* _What you need to do_
Copy each line of the data beneath in which the word "enhanced" appears.

* _The records_
◇ ◇ ◇ ◇ ◇

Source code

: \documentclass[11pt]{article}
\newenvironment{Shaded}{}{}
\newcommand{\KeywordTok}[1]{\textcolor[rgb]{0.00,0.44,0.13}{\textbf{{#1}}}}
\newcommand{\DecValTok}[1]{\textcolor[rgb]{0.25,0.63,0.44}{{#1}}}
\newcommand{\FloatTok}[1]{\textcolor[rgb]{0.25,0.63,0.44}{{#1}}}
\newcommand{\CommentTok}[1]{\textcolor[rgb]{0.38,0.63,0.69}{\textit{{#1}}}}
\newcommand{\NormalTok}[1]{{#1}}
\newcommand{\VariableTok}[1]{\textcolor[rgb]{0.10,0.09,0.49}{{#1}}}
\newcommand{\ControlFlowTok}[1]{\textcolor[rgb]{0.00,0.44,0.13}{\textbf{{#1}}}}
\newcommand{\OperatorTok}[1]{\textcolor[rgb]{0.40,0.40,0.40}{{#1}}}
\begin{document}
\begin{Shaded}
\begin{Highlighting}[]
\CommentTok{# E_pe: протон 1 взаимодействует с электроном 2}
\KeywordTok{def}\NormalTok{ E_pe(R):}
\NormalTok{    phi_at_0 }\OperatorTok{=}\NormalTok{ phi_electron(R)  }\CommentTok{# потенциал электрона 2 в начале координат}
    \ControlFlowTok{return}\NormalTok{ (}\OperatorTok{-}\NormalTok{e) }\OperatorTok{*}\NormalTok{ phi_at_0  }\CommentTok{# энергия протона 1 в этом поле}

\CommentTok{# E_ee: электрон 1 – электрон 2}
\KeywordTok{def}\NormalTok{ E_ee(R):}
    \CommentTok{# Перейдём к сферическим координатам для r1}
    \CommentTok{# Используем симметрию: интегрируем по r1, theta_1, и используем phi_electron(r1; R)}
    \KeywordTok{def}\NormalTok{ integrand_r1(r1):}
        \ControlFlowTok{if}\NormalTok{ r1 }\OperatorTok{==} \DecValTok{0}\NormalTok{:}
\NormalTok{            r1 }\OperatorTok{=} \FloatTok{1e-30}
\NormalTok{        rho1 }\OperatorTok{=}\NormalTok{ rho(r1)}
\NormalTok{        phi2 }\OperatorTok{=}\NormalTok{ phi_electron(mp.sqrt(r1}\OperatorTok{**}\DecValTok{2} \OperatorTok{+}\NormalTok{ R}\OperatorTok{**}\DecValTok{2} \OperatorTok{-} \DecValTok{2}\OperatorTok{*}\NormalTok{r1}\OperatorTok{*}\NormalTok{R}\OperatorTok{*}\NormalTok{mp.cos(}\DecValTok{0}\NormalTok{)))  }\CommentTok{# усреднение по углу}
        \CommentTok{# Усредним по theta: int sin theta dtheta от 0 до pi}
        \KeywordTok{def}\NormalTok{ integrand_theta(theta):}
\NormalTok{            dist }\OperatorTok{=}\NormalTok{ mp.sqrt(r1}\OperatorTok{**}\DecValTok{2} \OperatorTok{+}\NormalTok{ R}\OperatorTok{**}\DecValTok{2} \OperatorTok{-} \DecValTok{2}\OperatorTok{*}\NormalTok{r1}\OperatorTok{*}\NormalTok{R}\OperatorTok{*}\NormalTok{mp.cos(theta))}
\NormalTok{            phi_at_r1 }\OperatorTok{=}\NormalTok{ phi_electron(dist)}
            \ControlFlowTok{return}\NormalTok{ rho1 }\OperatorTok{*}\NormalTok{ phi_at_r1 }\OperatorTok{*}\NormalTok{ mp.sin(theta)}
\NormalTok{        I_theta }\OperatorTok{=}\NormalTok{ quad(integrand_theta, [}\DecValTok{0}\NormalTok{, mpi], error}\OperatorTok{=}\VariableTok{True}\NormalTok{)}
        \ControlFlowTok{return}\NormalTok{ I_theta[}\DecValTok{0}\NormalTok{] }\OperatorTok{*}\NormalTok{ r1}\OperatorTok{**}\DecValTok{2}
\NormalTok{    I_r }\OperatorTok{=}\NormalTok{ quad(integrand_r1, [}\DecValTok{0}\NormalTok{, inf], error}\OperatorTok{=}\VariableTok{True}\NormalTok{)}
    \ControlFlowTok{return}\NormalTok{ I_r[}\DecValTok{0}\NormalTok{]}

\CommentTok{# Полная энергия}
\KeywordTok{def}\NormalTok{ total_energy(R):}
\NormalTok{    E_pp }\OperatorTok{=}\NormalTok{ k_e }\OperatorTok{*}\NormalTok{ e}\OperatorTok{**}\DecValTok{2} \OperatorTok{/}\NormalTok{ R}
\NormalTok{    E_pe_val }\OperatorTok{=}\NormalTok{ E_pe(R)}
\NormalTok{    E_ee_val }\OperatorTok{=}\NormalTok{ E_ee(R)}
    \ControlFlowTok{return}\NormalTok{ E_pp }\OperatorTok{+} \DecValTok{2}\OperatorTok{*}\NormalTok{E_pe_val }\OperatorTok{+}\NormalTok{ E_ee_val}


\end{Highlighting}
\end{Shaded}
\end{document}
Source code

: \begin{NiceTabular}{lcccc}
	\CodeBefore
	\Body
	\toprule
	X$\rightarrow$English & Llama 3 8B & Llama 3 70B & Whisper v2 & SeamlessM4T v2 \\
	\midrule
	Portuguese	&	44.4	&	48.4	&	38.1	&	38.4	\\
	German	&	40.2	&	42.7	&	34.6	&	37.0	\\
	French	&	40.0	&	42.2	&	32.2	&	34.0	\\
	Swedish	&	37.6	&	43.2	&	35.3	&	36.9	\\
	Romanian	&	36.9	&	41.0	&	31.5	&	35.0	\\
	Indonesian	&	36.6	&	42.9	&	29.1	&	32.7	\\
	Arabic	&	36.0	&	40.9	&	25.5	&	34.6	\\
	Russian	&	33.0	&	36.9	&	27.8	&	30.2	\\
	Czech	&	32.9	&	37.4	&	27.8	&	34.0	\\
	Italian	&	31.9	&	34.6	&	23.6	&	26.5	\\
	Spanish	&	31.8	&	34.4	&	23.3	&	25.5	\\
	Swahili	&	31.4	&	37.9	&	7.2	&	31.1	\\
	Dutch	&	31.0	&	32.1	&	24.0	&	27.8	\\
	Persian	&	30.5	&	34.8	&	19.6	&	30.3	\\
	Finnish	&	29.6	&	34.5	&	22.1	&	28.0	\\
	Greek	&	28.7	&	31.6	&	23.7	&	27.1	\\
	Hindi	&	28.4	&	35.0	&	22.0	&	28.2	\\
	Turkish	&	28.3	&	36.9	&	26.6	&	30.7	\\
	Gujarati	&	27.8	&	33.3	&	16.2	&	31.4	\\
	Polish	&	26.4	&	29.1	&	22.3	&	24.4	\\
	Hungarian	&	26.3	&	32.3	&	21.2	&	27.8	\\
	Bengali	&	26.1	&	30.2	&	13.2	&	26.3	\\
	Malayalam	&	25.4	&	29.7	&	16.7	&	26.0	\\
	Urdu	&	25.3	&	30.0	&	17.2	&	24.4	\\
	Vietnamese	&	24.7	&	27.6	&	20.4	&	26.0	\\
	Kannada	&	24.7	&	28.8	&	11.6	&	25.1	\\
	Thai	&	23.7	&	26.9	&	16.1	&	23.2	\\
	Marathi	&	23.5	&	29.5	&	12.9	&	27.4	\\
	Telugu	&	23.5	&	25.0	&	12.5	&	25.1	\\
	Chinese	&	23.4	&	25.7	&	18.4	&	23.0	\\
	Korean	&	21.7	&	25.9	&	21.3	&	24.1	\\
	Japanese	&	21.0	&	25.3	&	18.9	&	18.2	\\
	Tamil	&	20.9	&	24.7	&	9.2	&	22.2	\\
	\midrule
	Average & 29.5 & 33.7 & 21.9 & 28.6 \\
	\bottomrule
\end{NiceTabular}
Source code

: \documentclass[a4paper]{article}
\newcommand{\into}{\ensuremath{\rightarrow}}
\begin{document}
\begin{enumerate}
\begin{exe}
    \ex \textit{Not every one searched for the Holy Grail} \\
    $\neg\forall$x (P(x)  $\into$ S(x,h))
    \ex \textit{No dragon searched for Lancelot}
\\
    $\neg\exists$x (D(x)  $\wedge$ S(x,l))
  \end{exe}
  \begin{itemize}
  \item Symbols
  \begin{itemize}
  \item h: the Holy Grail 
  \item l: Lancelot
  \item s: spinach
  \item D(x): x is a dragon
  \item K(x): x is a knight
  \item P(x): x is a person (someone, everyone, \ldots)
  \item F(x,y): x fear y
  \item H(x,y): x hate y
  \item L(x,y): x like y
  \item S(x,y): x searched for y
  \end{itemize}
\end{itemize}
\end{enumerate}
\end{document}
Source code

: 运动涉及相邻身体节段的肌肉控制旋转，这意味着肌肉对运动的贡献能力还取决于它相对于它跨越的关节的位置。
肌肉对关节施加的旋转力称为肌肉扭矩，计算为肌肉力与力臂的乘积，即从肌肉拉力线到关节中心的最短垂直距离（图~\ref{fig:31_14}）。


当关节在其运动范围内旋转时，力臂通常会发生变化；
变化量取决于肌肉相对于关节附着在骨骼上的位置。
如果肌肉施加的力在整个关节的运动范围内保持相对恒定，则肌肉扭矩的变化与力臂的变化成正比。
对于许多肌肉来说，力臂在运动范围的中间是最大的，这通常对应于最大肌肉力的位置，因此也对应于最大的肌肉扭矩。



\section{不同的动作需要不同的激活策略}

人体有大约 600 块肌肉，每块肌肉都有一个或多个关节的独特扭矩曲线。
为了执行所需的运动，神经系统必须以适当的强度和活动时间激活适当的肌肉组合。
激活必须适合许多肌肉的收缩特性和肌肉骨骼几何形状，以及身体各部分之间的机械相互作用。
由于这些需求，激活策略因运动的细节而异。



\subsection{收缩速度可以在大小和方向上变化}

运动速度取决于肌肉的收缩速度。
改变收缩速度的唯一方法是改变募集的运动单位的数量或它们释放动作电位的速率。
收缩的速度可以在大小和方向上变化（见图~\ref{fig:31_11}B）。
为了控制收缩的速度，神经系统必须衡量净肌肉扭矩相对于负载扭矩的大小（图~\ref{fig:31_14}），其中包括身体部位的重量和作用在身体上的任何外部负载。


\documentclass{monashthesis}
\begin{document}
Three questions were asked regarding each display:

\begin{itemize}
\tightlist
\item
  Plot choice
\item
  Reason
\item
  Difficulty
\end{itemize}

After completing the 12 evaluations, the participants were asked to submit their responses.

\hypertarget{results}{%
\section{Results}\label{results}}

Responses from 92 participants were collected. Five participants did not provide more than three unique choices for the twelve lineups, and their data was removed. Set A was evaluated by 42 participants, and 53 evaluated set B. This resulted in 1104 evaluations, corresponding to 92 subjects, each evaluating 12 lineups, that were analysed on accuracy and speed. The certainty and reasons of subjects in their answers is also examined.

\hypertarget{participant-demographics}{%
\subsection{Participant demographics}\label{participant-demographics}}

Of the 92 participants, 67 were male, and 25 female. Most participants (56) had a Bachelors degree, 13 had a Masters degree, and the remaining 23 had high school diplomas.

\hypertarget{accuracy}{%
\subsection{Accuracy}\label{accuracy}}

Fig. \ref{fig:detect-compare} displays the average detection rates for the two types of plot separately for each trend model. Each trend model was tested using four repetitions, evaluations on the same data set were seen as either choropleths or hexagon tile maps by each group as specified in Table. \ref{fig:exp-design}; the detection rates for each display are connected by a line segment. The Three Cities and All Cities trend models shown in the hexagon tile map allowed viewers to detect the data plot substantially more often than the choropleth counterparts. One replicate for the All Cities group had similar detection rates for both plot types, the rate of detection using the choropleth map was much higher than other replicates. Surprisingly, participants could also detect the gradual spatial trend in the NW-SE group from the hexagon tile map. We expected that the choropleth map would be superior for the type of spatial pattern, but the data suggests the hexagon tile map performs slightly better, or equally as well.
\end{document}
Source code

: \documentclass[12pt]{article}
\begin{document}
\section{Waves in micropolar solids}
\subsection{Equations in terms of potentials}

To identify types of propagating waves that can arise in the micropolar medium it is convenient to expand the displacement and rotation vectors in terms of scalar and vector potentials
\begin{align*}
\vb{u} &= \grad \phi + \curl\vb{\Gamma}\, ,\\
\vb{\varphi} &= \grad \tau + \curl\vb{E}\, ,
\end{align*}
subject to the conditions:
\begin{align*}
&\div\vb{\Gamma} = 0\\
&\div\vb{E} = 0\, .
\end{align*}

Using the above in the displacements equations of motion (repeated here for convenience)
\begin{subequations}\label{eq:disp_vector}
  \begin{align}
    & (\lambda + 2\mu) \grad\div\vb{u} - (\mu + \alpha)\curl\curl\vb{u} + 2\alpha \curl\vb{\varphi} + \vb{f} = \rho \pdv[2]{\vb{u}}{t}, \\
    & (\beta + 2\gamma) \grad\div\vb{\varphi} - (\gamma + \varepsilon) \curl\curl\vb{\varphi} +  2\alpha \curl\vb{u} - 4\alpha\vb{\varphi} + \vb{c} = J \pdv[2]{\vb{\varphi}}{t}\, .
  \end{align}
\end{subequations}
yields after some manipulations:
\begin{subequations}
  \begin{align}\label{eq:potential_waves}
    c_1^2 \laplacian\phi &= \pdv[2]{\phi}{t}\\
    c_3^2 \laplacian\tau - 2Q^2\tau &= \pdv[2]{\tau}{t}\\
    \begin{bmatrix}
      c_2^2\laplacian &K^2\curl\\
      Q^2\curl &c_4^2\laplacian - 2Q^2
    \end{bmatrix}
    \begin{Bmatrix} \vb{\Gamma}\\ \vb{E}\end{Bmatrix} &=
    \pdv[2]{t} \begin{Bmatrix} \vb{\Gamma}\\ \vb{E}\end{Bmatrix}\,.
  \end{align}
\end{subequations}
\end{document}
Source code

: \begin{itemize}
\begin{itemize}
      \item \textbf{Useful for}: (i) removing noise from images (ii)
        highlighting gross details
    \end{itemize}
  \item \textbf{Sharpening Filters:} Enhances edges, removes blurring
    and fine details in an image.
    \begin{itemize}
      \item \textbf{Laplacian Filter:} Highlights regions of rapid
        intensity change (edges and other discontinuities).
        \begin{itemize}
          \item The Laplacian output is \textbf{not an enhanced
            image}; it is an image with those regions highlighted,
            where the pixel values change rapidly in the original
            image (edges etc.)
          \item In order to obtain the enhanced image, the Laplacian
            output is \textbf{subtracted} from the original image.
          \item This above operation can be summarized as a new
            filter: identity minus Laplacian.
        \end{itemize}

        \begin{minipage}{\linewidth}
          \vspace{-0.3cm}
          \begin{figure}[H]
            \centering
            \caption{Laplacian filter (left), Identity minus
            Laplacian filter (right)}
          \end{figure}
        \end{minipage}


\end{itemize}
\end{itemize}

◇ ◇ ◇ ◇ ◇

* _Your solution_
          \item The Laplacian output is \textbf{not an enhanced
          \item In order to obtain the enhanced image, the Laplacian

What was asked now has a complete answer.